In addition to antihypertensives, several other drugs also potentially introduce interference to ARR results, such as products derived from licorice (e.g. chewing tobacco), non-steroidal anti-inflammatory agents (NSAID), and oral contraceptives, especially drospirenone (17-α spironolactone) (2). Drospirenone can cause falsely positive ARR values (51). While it is usually feasible to withhold confounding agents before patients receive diagnostic tests, oral contraceptives should not be ceased unless careful alternative strategies are put in place to prevent unwanted pregnancy.

After obtaining ARR values, how should clinicians interpret test results?

A lack of uniform assay methods and ARR cut-off values has created a high variability in threshold values among various investigation groups. For PAC, 1 ng/dL converts to 27.7 pmol/L in Systeme International (SI) units (measured by radioimmunoassay (RIA) method); while for PRA, 1 ng/mL/h converts to 12.8 pmol/L/min in SI units (52). Threshold values for the ARR (calculated by PAC/PRA) are reported to range between 20 and 40 (conventional units) or 60 and 80 (SI units) (2). If calculated by PAC/DRC (in mU/L or ng/L), the values range from 2.4 to 7.7 (conventional units) or from 91 to 192 (SI units) (Table IV) (2). As the methods for measurements of renin levels (by DRC) evolve, so are the cut-off thresholds for ARR (45,46).

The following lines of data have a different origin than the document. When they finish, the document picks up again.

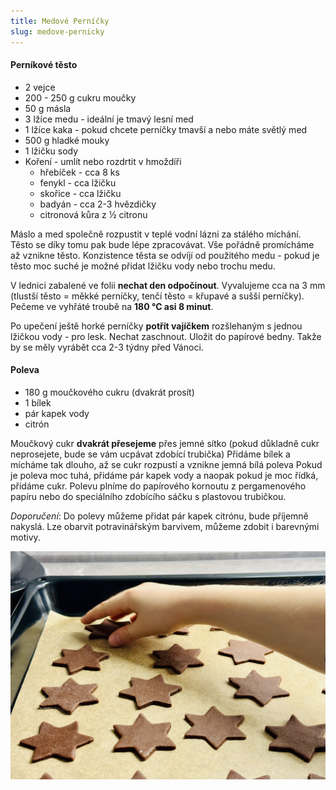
 ```yaml
---
title: Medové Perníčky
slug: medove-pernicky
---
```


#### Perníkové těsto

- 2 vejce
- 200 - 250 g cukru moučky
- 50 g másla
- 3 lžíce medu - ideální je tmavý lesní med
- 1 lžíce kaka - pokud chcete perníčky tmavší a nebo máte světlý med
- 500 g hladké mouky
- 1 lžičku sody
- Koření - umlít nebo rozdrtit v hmoždíři
  - hřebíček - cca 8 ks
  - fenykl - cca lžičku
  - skořice - cca lžičku
  - badyán - cca 2-3 hvězdičky
  - citronová kůra z ½ citronu

Máslo a med společně rozpustit v teplé vodní lázni za stálého míchání. Těsto se díky tomu pak bude lépe zpracovávat. Vše
pořádně promícháme až vznikne těsto. Konzistence těsta se odvíjí od použitého medu - pokud je těsto moc suché je možné
přidat lžičku vody nebo trochu medu.

V lednici zabalené ve folii **nechat den odpočinout**. Vyvalujeme cca na 3 mm
(tlustší těsto = měkké perníčky, tenčí těsto = křupavé a sušší perníčky). Pečeme ve vyhřáté troubě na **180 °C asi 8
minut**.

Po upečení ještě horké perníčky **potřít vajíčkem** rozšlehaným s jednou lžičkou vody - pro lesk. Nechat zaschnout.
Uložit do papírové bedny. Takže by se měly vyrábět cca 2-3 týdny před Vánoci.

#### Poleva

- 180 g moučkového cukru (dvakrát prosít)
- 1 bílek
- pár kapek vody
- citrón

Moučkový cukr **dvakrát přesejeme** přes jemné sítko (pokud důkladně cukr neprosejete, bude se vám ucpávat zdobící
trubička) Přidáme bílek a mícháme tak dlouho, až se cukr rozpustí a vznikne jemná bílá poleva Pokud je poleva moc tuhá,
přidáme pár kapek vody a naopak pokud je moc řídká, přidáme cukr. Polevu plníme do papírového kornoutu z pergamenového
papíru nebo do speciálního zdobícího sáčku s plastovou trubičkou.

_Doporučení_: Do polevy můžeme přidat pár kapek citrónu, bude příjemně nakyslá. Lze obarvit potravinářským barvivem,
můžeme zdobit i barevnými motivy.

![](../../../assets/vanoce/pernicky.jpg)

Table IV. Recommended threshold of aldosterone/renin ratio for screening of primary aldosteronism in different units.

	PRA (ng/mL/h)	PRA (pmol/L/min)	DRC (ng/L)	DRC (mU/L)
PAC (ng/dL)	20–40	1.6–3.1	3.8–7.7	2.4–4.9
PAC (pmol/L)	750–1000	60–80	144–192	91–122

DRC = direct renin concentration; PAC = plasma aldosterone concentration; PRA = plasma renin activity.

Although PA patients often have a PAC level above the normal limit or within the upper half of the reference range (53), an extremely low PRA level could, on the contrary, result in falsely positive ARR despite apparently low PAC level (54). Some researchers have proposed that an additional criterion of PAC > 15 ng/dL (415 pmol/L) could avoid false positivity conferred by extremely low renin levels (15), but no consensus currently exists. The variability of assay methodology between laboratories still constitutes a major obstacle to the standardization of ARR interpretation. Others have proposed post-captopril ARR as a sensitive method for screening, but firm evidence is also lacking (55). The Endocrine Society suggests that the most commonly adopted ARR cut-off is 30 (conventional units) or 750 (SI units; pmol/L by ng/mL/h) (2). From TAIPAI experience, we propose that a cut-off value of ARR of 35 (conventional units), or 750 (SI units), based on PRA and PAC (both measured by RIA method), could be considered for both research and for clinical screening purposes, with high sensitivity and specificity (18). Nonetheless, the judgment of the most suitable ARR threshold for PA case detection is still at the discretion of each institution’s local laboratory.

Step 3: Confirming the diagnosis after positive screening testing—what tests can be used for PA confirmation? (Table V)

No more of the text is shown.